Assigned task - What lines in the entries hold the string "year"? List them.

(Stored data entries)
··········

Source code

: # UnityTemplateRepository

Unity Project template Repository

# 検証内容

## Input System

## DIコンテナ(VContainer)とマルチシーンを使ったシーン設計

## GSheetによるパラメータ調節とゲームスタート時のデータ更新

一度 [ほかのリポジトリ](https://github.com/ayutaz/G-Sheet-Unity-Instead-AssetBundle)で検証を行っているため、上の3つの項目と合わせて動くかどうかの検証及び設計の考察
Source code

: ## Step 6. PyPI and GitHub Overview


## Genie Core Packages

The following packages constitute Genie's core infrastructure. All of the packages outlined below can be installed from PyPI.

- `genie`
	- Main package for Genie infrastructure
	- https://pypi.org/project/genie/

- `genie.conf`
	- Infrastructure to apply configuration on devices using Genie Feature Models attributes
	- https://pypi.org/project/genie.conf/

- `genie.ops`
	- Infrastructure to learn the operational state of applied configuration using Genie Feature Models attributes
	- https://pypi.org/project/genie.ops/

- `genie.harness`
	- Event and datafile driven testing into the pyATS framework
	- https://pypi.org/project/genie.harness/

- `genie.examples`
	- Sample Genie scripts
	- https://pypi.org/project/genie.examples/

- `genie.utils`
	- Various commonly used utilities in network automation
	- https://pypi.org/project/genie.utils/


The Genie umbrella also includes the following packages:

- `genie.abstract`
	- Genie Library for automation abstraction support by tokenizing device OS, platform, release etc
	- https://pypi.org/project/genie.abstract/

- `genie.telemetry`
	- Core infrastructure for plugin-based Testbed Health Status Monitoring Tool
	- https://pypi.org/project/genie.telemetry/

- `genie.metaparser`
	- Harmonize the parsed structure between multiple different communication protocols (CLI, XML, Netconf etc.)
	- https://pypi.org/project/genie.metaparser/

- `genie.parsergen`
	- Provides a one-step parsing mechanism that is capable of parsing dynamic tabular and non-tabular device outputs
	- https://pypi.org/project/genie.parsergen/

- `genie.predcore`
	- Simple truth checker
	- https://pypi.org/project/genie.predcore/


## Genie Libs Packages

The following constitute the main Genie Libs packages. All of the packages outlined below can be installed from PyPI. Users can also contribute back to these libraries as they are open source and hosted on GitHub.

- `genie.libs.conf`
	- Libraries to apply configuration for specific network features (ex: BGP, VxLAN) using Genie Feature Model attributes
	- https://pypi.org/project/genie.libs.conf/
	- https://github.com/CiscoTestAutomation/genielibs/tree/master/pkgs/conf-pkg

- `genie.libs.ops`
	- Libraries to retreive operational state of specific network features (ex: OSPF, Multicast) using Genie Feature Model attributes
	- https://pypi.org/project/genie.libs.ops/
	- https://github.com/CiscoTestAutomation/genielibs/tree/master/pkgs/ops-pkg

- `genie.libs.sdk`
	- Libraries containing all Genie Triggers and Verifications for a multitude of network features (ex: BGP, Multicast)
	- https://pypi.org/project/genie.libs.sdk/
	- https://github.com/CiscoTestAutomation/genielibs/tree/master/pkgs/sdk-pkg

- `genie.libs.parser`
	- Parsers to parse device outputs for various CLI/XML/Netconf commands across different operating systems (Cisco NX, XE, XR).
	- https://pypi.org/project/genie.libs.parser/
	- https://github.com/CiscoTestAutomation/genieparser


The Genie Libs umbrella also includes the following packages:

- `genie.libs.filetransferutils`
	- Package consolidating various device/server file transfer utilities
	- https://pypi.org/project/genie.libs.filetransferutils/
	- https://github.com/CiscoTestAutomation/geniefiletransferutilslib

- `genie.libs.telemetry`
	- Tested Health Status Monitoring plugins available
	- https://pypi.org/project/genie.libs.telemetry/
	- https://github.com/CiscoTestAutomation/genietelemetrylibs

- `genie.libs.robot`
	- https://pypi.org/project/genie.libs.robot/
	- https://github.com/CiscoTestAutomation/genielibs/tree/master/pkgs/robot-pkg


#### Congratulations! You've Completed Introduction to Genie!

··········

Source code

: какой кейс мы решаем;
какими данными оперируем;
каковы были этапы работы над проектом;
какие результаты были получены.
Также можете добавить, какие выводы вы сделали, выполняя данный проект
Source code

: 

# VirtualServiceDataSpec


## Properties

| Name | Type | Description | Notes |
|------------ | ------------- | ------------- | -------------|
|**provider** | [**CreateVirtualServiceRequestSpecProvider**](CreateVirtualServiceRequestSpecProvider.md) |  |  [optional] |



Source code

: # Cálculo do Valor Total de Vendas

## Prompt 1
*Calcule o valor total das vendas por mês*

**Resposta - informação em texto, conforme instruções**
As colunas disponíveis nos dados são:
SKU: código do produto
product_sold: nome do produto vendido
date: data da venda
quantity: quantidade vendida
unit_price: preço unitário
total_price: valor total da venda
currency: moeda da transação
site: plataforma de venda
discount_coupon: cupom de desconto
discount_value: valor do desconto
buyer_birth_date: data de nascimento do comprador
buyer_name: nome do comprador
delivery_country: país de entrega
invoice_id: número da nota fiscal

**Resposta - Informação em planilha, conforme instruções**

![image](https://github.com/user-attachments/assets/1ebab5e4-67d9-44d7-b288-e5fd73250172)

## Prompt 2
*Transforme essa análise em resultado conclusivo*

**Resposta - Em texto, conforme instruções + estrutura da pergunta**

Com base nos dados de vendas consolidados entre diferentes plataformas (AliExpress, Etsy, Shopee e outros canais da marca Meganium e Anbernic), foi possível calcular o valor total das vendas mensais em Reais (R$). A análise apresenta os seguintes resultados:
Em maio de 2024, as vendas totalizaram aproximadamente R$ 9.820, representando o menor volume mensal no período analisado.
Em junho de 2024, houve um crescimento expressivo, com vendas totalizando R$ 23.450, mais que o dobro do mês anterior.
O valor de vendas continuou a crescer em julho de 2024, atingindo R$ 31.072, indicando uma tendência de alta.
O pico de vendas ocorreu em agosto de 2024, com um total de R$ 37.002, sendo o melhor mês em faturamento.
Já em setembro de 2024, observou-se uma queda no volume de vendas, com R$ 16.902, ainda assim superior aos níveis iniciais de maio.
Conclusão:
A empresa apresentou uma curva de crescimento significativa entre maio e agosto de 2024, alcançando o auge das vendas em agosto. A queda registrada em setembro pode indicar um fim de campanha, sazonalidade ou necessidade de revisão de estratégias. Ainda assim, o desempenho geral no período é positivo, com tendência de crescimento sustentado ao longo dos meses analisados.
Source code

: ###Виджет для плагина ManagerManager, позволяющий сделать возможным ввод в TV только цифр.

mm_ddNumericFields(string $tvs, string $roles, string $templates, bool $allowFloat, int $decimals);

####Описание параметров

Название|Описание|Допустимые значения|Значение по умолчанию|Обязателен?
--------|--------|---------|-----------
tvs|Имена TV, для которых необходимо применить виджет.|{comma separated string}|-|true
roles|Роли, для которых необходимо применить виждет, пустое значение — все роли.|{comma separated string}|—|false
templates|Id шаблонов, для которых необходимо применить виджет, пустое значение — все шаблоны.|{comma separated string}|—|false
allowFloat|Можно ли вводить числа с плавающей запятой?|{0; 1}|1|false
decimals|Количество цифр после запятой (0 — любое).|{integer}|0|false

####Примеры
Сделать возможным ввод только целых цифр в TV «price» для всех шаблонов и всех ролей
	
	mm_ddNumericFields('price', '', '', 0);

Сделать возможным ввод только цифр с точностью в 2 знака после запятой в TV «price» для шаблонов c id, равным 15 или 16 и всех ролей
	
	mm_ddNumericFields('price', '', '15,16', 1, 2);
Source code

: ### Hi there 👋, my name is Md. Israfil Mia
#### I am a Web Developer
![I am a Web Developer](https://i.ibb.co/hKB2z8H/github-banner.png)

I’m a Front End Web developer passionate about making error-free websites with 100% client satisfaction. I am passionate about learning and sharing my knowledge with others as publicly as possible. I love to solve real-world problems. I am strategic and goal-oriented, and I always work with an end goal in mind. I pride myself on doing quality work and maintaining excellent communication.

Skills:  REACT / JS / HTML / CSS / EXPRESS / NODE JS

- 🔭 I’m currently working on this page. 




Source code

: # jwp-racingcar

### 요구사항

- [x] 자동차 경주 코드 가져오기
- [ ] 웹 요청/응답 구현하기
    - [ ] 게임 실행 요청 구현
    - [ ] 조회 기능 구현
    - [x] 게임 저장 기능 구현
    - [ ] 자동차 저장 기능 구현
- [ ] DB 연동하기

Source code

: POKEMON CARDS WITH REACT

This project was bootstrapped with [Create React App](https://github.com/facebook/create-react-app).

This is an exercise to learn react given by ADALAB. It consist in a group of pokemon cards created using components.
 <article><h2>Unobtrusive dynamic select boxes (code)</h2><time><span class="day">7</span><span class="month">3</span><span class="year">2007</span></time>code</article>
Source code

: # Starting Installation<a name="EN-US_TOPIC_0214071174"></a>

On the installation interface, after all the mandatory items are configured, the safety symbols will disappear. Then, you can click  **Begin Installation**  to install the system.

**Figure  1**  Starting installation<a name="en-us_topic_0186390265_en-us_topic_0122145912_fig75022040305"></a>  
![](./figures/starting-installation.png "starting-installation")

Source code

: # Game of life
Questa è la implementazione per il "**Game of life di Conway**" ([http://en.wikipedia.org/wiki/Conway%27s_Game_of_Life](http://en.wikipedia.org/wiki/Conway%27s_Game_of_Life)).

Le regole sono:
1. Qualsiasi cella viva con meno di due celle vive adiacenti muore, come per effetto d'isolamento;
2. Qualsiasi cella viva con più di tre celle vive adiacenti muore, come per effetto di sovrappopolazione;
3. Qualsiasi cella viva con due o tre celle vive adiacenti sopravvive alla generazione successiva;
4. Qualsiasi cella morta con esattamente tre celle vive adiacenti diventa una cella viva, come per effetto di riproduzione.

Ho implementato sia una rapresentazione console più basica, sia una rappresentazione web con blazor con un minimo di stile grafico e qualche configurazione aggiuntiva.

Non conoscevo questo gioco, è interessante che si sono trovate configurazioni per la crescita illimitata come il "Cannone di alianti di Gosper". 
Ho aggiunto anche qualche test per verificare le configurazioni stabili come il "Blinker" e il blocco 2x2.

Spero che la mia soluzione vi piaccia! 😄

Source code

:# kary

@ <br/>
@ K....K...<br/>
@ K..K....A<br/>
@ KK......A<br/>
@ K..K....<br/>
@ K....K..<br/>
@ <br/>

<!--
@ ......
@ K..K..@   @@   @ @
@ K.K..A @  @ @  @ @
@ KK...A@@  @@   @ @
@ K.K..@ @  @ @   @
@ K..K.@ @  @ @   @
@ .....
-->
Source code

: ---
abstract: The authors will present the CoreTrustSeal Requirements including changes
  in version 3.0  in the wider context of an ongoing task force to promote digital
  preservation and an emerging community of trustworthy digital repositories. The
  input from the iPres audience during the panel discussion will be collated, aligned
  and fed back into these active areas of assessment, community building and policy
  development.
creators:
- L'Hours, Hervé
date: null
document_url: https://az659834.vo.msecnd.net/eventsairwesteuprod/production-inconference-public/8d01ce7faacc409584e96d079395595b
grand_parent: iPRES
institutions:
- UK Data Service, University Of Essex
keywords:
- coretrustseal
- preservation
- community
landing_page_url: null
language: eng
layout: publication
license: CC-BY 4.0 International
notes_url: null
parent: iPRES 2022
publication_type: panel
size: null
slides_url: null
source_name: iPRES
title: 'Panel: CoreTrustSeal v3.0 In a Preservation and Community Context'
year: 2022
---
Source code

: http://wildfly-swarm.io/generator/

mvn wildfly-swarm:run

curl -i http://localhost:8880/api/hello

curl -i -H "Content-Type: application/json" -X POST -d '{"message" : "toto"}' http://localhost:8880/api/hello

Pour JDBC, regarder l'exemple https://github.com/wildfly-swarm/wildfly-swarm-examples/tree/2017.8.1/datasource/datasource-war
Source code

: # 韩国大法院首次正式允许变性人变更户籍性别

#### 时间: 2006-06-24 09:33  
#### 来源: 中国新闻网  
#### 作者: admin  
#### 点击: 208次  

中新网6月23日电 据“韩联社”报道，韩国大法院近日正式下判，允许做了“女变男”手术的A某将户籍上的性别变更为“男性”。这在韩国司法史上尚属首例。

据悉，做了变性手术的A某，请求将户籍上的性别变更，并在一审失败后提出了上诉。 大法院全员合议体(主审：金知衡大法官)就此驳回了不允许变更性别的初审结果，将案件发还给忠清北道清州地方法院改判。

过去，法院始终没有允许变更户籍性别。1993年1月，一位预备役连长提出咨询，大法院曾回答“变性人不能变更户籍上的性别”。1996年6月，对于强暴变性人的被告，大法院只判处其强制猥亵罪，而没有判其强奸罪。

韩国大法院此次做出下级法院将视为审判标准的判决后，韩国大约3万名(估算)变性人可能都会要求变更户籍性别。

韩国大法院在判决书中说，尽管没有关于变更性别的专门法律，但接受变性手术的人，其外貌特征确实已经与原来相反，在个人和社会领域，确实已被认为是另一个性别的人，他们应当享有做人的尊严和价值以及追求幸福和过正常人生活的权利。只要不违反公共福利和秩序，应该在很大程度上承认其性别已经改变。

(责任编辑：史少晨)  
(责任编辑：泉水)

··········

Response to the task -
 <article><h2>Unobtrusive dynamic select boxes (code)</h2><time><span class="day">7</span><span class="month">3</span><span class="year">2007</span></time>code</article>
year: 2022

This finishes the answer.